(Excerpted records):
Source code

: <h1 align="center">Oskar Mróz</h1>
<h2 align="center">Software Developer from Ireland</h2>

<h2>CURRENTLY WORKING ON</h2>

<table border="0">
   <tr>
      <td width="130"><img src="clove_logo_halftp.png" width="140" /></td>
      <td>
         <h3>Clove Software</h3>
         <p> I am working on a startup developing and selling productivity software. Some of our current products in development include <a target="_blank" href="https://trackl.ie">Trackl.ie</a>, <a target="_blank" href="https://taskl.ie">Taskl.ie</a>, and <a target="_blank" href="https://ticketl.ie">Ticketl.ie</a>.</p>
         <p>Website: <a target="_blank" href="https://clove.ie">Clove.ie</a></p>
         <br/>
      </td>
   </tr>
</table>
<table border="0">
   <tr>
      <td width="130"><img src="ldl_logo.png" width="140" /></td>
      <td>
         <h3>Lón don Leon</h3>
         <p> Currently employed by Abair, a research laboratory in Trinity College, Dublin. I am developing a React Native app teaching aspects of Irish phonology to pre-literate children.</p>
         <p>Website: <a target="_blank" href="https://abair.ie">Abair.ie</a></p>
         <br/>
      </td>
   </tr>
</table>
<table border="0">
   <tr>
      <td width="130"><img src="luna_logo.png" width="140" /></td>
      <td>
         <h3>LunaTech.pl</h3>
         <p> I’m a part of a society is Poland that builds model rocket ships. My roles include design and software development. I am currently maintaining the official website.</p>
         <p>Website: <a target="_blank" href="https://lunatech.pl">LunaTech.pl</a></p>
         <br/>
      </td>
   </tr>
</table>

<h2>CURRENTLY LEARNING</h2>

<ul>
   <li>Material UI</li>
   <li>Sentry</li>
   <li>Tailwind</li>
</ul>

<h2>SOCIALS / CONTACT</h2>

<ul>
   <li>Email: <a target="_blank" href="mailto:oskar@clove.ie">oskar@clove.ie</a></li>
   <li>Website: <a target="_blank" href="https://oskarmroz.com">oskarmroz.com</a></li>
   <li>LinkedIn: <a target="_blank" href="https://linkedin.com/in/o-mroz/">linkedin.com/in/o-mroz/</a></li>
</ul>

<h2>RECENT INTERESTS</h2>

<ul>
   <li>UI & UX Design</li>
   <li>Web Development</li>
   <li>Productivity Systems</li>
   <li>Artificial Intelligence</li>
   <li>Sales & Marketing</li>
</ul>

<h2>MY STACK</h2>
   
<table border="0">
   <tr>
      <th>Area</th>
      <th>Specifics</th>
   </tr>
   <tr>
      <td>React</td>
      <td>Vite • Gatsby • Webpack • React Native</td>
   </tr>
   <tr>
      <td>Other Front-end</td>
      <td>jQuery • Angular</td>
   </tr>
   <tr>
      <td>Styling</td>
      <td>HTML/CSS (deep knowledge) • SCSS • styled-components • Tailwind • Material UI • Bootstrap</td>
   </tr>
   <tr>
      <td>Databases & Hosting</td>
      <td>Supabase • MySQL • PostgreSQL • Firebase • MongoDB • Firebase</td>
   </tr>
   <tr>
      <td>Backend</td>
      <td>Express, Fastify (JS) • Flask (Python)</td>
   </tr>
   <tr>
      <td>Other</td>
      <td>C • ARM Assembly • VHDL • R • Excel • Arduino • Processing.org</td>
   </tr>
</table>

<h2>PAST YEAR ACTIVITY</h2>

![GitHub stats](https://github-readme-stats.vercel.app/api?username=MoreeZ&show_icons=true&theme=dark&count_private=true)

(Exercise prompt): If a line of the data contains the string "Material", count it; then give the total alone.

(Exercise output): 2